• Work item:
Every record here should be printed again exactly.

• Records provided:
※

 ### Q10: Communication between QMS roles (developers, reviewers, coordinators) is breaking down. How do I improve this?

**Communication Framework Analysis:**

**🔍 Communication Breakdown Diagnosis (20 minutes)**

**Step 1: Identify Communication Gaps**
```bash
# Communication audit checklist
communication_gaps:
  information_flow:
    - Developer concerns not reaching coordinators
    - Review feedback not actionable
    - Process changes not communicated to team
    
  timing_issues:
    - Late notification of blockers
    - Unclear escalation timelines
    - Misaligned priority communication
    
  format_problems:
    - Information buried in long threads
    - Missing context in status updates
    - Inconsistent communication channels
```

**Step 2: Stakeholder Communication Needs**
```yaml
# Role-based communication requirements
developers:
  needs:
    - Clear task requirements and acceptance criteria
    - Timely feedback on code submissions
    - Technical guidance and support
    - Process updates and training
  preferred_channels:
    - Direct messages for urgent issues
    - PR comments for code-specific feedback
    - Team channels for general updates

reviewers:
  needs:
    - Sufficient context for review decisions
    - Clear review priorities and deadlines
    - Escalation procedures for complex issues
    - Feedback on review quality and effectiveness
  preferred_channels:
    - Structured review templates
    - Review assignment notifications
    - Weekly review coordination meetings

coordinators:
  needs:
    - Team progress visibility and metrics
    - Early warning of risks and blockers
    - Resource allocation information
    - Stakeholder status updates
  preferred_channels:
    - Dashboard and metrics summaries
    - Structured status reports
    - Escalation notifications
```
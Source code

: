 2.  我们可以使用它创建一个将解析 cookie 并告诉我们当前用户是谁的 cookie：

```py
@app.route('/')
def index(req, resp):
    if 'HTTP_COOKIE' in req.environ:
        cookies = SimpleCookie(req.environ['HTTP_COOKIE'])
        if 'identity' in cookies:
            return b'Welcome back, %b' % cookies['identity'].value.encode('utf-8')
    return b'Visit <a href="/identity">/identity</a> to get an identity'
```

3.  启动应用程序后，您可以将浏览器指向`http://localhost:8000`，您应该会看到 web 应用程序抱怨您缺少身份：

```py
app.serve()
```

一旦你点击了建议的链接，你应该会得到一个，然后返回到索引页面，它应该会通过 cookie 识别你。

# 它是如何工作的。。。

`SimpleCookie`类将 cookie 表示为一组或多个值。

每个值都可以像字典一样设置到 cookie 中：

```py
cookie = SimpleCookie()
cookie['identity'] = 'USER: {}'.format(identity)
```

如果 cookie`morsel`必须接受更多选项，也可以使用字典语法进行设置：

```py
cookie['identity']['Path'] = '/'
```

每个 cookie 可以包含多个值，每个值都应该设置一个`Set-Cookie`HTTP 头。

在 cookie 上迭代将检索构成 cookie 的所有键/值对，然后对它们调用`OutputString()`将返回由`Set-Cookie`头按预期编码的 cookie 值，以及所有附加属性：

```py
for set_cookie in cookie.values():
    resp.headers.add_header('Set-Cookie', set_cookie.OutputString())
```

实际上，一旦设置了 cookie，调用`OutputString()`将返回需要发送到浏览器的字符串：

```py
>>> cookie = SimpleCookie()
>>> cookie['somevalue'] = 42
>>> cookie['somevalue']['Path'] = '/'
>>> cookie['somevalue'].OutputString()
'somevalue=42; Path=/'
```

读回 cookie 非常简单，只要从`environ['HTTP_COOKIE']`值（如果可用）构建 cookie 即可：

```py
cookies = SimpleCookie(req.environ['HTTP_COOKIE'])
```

※

• Final answer:
 ### Q10: Communication between QMS roles (developers, reviewers, coordinators) is breaking down. How do I improve this?

**Communication Framework Analysis:**

**🔍 Communication Breakdown Diagnosis (20 minutes)**

**Step 1: Identify Communication Gaps**
```bash
# Communication audit checklist
communication_gaps:
  information_flow:
    - Developer concerns not reaching coordinators
    - Review feedback not actionable
    - Process changes not communicated to team
    
  timing_issues:
    - Late notification of blockers
    - Unclear escalation timelines
    - Misaligned priority communication
    
  format_problems:
    - Information buried in long threads
    - Missing context in status updates
    - Inconsistent communication channels
```

**Step 2: Stakeholder Communication Needs**
```yaml
# Role-based communication requirements
developers:
  needs:
    - Clear task requirements and acceptance criteria
    - Timely feedback on code submissions
    - Technical guidance and support
    - Process updates and training
  preferred_channels:
    - Direct messages for urgent issues
    - PR comments for code-specific feedback
    - Team channels for general updates

reviewers:
  needs:
    - Sufficient context for review decisions
    - Clear review priorities and deadlines
    - Escalation procedures for complex issues
    - Feedback on review quality and effectiveness
  preferred_channels:
    - Structured review templates
    - Review assignment notifications
    - Weekly review coordination meetings

coordinators:
  needs:
    - Team progress visibility and metrics
    - Early warning of risks and blockers
    - Resource allocation information
    - Stakeholder status updates
  preferred_channels:
    - Dashboard and metrics summaries
    - Structured status reports
    - Escalation notifications
```
Source code

: 2.  我们可以使用它创建一个将解析 cookie 并告诉我们当前用户是谁的 cookie：

```py
@app.route('/')
def index(req, resp):
    if 'HTTP_COOKIE' in req.environ:
        cookies = SimpleCookie(req.environ['HTTP_COOKIE'])
        if 'identity' in cookies:
            return b'Welcome back, %b' % cookies['identity'].value.encode('utf-8')
    return b'Visit <a href="/identity">/identity</a> to get an identity'
```

3.  启动应用程序后，您可以将浏览器指向`http://localhost:8000`，您应该会看到 web 应用程序抱怨您缺少身份：

```py
app.serve()
```

一旦你点击了建议的链接，你应该会得到一个，然后返回到索引页面，它应该会通过 cookie 识别你。

# 它是如何工作的。。。

`SimpleCookie`类将 cookie 表示为一组或多个值。

每个值都可以像字典一样设置到 cookie 中：

```py
cookie = SimpleCookie()
cookie['identity'] = 'USER: {}'.format(identity)
```

如果 cookie`morsel`必须接受更多选项，也可以使用字典语法进行设置：

```py
cookie['identity']['Path'] = '/'
```

每个 cookie 可以包含多个值，每个值都应该设置一个`Set-Cookie`HTTP 头。

在 cookie 上迭代将检索构成 cookie 的所有键/值对，然后对它们调用`OutputString()`将返回由`Set-Cookie`头按预期编码的 cookie 值，以及所有附加属性：

```py
for set_cookie in cookie.values():
    resp.headers.add_header('Set-Cookie', set_cookie.OutputString())
```

实际上，一旦设置了 cookie，调用`OutputString()`将返回需要发送到浏览器的字符串：

```py
>>> cookie = SimpleCookie()
>>> cookie['somevalue'] = 42
>>> cookie['somevalue']['Path'] = '/'
>>> cookie['somevalue'].OutputString()
'somevalue=42; Path=/'
```

读回 cookie 非常简单，只要从`environ['HTTP_COOKIE']`值（如果可用）构建 cookie 即可：

```py
cookies = SimpleCookie(req.environ['HTTP_COOKIE'])
```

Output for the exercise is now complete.